Live review: Glenn Hughes, Faded Spades at the Whisky, April 4.


If a few citizens were standing around looking dazed, like they didn’t know what was happening to them, you could understand that. Glenn Hughes (singer-bassist with Deep Purple, Trapeze, Tony Iommi and, like, Glenn Hughes) came at us in ways nearly forgotten. He slammed the rhythm, the hooks, the virtuosity and (good god) the Voice, and made us submit.

Many attendees had no history with most of the material, which was weighted toward cuts from Hughes’ last three solo albums. But it didn’t matter, because it’s the kind of stuff that makes a strong first impression. Consider the brutal funk and wailing chorus of “Crave,” the bastardly riff of the high-stepping “First Underground Nuclear Kitchen” and the slapdown hesitation and howling testimony of “You Got Soul” -- all the black stank of the 1970s, armored with metallic guitar bang.

And that was just the setup from Hughes, a wiry leprechaun raging behind amber lenses, four yards of red scarf and, of course, a big white Fender bass. Now that the sweat was breaking, he wrung us dry with spectacular screams and virtuoso melismas on Deep Purple’s fist-waving blues “Mistreated,” making us forget that the song was and remains a spotlight for the other Purple lungsman of 1974, David Coverdale. Hughes’ voice throughout dripped with passion while held under his absolute rule -- theatrical, yes, but in service to the Life Force rather than to the demigods of cheap technique. One must bend a knee to Hughes’ sound technician; his rapport engendered clarity and fullness, and the layers of echo trailed off just right at the end of phrases. Hughes was NAILING falsettos an arm’s length from the mike.

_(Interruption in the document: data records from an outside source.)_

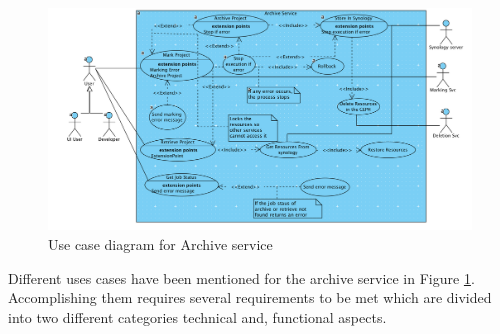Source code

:  \begin{figure}[H]
    \centering \includegraphics[scale=0.6, angle=90, origin=c]{grafiken/archiveUseCase.png}
    \caption{Use case diagram for Archive service}
    \label{fig:archiveUseCase}
\end{figure}
 
Different uses cases have been mentioned for the archive service in Figure \ref{fig:archiveUseCase}. Accomplishing them requires several requirements to be met
which are divided into two different categories technical and, functional aspects.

Hughes lighted candles at major stations of his career, with shout-outs to the late guitarists involved: He bumped strong on the ax-whanging “Gettin’ Tighter” (props to Tommy Bolin’s short Purple tenure) and crooned delicately on the urban soul ballad “Coast to Coast,” first recorded in 1972 with Trapeze (flowers for the band’s recently deceased guitarist, Mel Galley) and then on Hughes’ 1982 collaboration with Pat Thrall.

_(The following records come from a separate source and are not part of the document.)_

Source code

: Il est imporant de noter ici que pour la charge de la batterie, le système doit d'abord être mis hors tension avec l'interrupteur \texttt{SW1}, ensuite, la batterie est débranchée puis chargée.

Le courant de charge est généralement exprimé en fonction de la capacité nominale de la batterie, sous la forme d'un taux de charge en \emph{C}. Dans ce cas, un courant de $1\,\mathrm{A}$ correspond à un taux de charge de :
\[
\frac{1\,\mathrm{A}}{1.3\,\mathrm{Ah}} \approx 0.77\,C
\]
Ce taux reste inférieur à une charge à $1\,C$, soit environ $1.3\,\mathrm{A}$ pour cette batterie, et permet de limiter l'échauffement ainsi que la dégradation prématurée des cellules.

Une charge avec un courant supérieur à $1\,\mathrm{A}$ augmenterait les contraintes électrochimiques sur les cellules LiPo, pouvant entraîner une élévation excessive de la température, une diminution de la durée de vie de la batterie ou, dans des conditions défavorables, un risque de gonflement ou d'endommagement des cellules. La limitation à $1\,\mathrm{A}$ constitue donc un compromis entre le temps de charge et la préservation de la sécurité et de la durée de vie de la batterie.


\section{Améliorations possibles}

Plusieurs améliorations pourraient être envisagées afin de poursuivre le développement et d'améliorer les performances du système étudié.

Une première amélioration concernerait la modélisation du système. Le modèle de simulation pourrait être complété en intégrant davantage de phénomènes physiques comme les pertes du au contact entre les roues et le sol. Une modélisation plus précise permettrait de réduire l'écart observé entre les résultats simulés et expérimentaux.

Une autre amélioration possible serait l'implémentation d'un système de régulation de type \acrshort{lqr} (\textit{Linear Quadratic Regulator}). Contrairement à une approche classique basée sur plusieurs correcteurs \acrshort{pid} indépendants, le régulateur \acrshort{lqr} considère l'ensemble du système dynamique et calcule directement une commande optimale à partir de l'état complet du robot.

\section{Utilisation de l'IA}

The band killed. Hughes exercised considerable low-end string authority while burbling underwater solo effects on the Rufus-like “We Shall Be Free”; he plucked the bottom in several unnatural positions; he even switched to guitar for a heart-straight lead on “Coast to Coast.” Frizz-haired keyboardist Ed Roth, wearing a Harpo Marx expression, located chicken-waffling Fender Rhodes inversions not heard since the days of the Commodores, and busted out the Stevie Wonder horn charts of the giddy “Love Communion” with nothin’ but his synth. Watching Jeff Kollman should be a part of every guitarist’s education: the plutocratic tone from his Bogner amp, the mastery of effects (Hughes’ psychedelic side did not suffer), the dead-on rhythm, the freaky yet listenable Arabic-inflected leads, the ease with which he did everything, from shuffling his feet to tuning Hughes’ bass when they switched. Drummer Steve Stevens was just how Hughes described him -- “a bad, bad boy,” flexible and so steady.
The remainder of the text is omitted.